Internet Bill of Rights

AR Andrew Reitemeyer Public Seen by 287

As Brazil is in the process of passing an Internet Bill of Rights we could discuss what we would like to see in a New Zealand version.

http://www.indexoncensorship.org/2014/04/brazil-moves-toward-internet-bill-rights/

AR

Andrew Reitemeyer Thu 20 Aug 2015 11:06PM

In principle data should belong to the originator of the data. If the data is meta data about a person or legal entity then it should be something like the creative commons BY-NC-SA so that the data would be in the public domain but commercial use could be compensated or prevented.

DS

Danyl Strype Sun 20 Sep 2015 6:37PM

@andrewreitemeyer I agree with your comment, but data ownership is orthogonal to the subject at hand, which is data sovereignty, specifically, which state's laws apply to a kiwi's data hosted in a US datacentre. NZ law? US law (including DMCA and Patriot Act)? Both? Neither, As @andrewmcpherson argues? We need to establish two things things here; which is currently the case in practice, and which we think should be the case. In the two differ, then we need to draft policy advocating for change.

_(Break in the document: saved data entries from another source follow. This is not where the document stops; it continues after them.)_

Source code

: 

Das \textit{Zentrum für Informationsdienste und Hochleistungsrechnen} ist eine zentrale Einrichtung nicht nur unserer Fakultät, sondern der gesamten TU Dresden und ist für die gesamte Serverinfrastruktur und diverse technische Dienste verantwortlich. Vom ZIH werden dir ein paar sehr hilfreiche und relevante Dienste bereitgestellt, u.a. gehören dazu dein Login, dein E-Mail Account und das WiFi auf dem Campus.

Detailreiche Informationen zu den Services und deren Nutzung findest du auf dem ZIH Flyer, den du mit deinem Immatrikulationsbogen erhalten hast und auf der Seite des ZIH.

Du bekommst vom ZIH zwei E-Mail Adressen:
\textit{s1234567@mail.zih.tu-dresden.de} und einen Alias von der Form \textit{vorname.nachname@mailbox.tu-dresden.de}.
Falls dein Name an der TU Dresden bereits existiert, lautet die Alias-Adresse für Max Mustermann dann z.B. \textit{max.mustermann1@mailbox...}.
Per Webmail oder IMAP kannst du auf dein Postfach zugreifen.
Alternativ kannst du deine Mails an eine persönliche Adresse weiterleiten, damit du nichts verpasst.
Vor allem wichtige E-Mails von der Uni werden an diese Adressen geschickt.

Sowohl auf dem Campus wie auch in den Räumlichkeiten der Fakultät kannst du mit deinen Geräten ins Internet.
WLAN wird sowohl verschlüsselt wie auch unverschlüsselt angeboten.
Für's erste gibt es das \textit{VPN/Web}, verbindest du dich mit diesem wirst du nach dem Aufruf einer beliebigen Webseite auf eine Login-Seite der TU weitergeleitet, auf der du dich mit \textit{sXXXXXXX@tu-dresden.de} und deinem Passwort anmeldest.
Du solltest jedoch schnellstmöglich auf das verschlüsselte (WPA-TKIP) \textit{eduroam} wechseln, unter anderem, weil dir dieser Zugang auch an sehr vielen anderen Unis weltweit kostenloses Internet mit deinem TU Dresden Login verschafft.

BTW BY-NC-SA is a copyright license. Public domain, by definition, means "no [copy]rights reserved", so commercial use is allowed. I think the phrase you're looking is something like "freely shareable".

AR

Andrew Reitemeyer Tue 22 Sep 2015 6:36AM

We are discussing an internet bill of rights. Which covers ownership - Section 21 of our Bill of Rights
I think that by default the data should be under the jurisdiction of the content creator. In transit and in storage it should be under safe harbour provisions
or something similar to the high seas law.

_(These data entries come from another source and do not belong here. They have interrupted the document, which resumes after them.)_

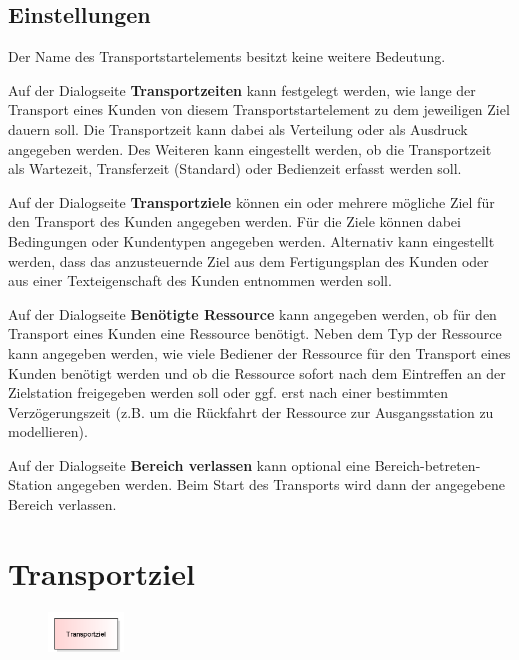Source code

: \subsection*{Einstellungen}

Der Name des Transportstartelements besitzt keine weitere Bedeutung.

Auf der Dialogseite \textbf{Transportzeiten} kann festgelegt werden, wie lange der Transport
eines Kunden von diesem Transportstartelement zu dem jeweiligen Ziel dauern soll. Die Transportzeit
kann dabei als Verteilung oder als Ausdruck angegeben werden. Des Weiteren kann eingestellt
werden, ob die Transportzeit als Wartezeit, Transferzeit (Standard) oder Bedienzeit
erfasst werden soll.

Auf der Dialogseite \textbf{Transportziele} können ein oder mehrere
mögliche Ziel für den Transport des Kunden angegeben werden. Für die Ziele können dabei
Bedingungen oder Kundentypen angegeben werden. Alternativ kann eingestellt werden, dass
das anzusteuernde Ziel aus dem Fertigungsplan des Kunden oder aus einer Texteigenschaft
des Kunden entnommen werden soll.

Auf der Dialogseite \textbf{Benötigte Ressource} kann angegeben werden, ob
für den Transport eines Kunden eine Ressource benötigt. Neben dem Typ der
Ressource kann angegeben werden, wie viele Bediener der Ressource für den
Transport eines Kunden benötigt werden und ob die Ressource sofort nach dem
Eintreffen an der Zielstation freigegeben werden soll oder ggf. erst nach
einer bestimmten Verzögerungszeit (z.B. um die Rückfahrt der Ressource
zur Ausgangsstation zu modellieren).

Auf der Dialogseite \textbf{Bereich verlassen} kann optional eine
Bereich-betreten-Station angegeben werden. Beim Start des Transports
wird dann der angegebene Bereich verlassen.


\section{Transportziel}
\label{ref:ModelElementTransportDestination}

\begin{figure}
\vspace{-22pt}
\includegraphics[width=2cm]{imageModelElementTransportDestination.png}
\vspace{-22pt}
\end{figure}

IMMI is looking into the international aspect of data protection. https://en.immi.is/

DS

Danyl Strype Fri 25 Sep 2015 3:37PM

Sorry @andrewreitemeyer, you're right that Internet Bill of Rights is the topic. Thanks for the link, I'll check it out.

But again, ownership and sovereignty are related but separate issues. If I own a house in NZ, it's clear that I have ownership (of a freehold title) but the NZ State still has sovereignty over it. If I own a house boat (or data which is also mobile), I have ownership (as chattel property) but which state has jurisdiction over it? My understanding is that when at sea I'm under the jurisdiction of Maritime Law, and when in port (hosted on someone else's server) I'm under the jurisdiction of whichever state rules the territory the port (server) is in.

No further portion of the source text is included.